Problem statement:
Print the listing below a second time, exactly, and omit its images.

Supplied records Block Start

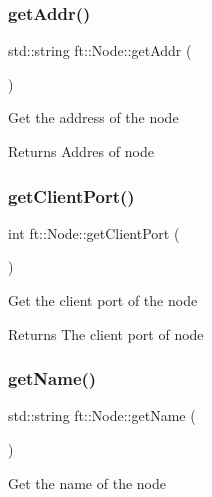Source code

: \subsubsection{\texorpdfstring{get\+Addr()}{getAddr()}}
{\footnotesize\ttfamily std\+::string ft\+::\+Node\+::get\+Addr (\begin{DoxyParamCaption}{ }\end{DoxyParamCaption})\hspace{0.3cm}{\ttfamily [inline]}}

Get the address of the node

\begin{DoxyReturn}{Returns}
Addres of node 
\end{DoxyReturn}
\mbox{\label{classft_1_1Node_ad936b7c83c1169f04fe5c73ccca2a99d}} 
\subsubsection{\texorpdfstring{get\+Client\+Port()}{getClientPort()}}
{\footnotesize\ttfamily int ft\+::\+Node\+::get\+Client\+Port (\begin{DoxyParamCaption}{ }\end{DoxyParamCaption})\hspace{0.3cm}{\ttfamily [inline]}}

Get the client port of the node

\begin{DoxyReturn}{Returns}
The client port of node 
\end{DoxyReturn}
\mbox{\label{classft_1_1Node_af62312cc4d5a05c859034b10b1a1af64}} 
\subsubsection{\texorpdfstring{get\+Name()}{getName()}}
{\footnotesize\ttfamily std\+::string ft\+::\+Node\+::get\+Name (\begin{DoxyParamCaption}{ }\end{DoxyParamCaption})\hspace{0.3cm}{\ttfamily [inline]}}

Get the name of the node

Supplied records Block End

Task solution:
Source code

: \subsubsection{\texorpdfstring{get\+Addr()}{getAddr()}}
{\footnotesize\ttfamily std\+::string ft\+::\+Node\+::get\+Addr (\begin{DoxyParamCaption}{ }\end{DoxyParamCaption})\hspace{0.3cm}{\ttfamily [inline]}}

Get the address of the node

\begin{DoxyReturn}{Returns}
Addres of node 
\end{DoxyReturn}
\mbox{\label{classft_1_1Node_ad936b7c83c1169f04fe5c73ccca2a99d}} 
\subsubsection{\texorpdfstring{get\+Client\+Port()}{getClientPort()}}
{\footnotesize\ttfamily int ft\+::\+Node\+::get\+Client\+Port (\begin{DoxyParamCaption}{ }\end{DoxyParamCaption})\hspace{0.3cm}{\ttfamily [inline]}}

Get the client port of the node

\begin{DoxyReturn}{Returns}
The client port of node 
\end{DoxyReturn}
\mbox{\label{classft_1_1Node_af62312cc4d5a05c859034b10b1a1af64}} 
\subsubsection{\texorpdfstring{get\+Name()}{getName()}}
{\footnotesize\ttfamily std\+::string ft\+::\+Node\+::get\+Name (\begin{DoxyParamCaption}{ }\end{DoxyParamCaption})\hspace{0.3cm}{\ttfamily [inline]}}

Get the name of the node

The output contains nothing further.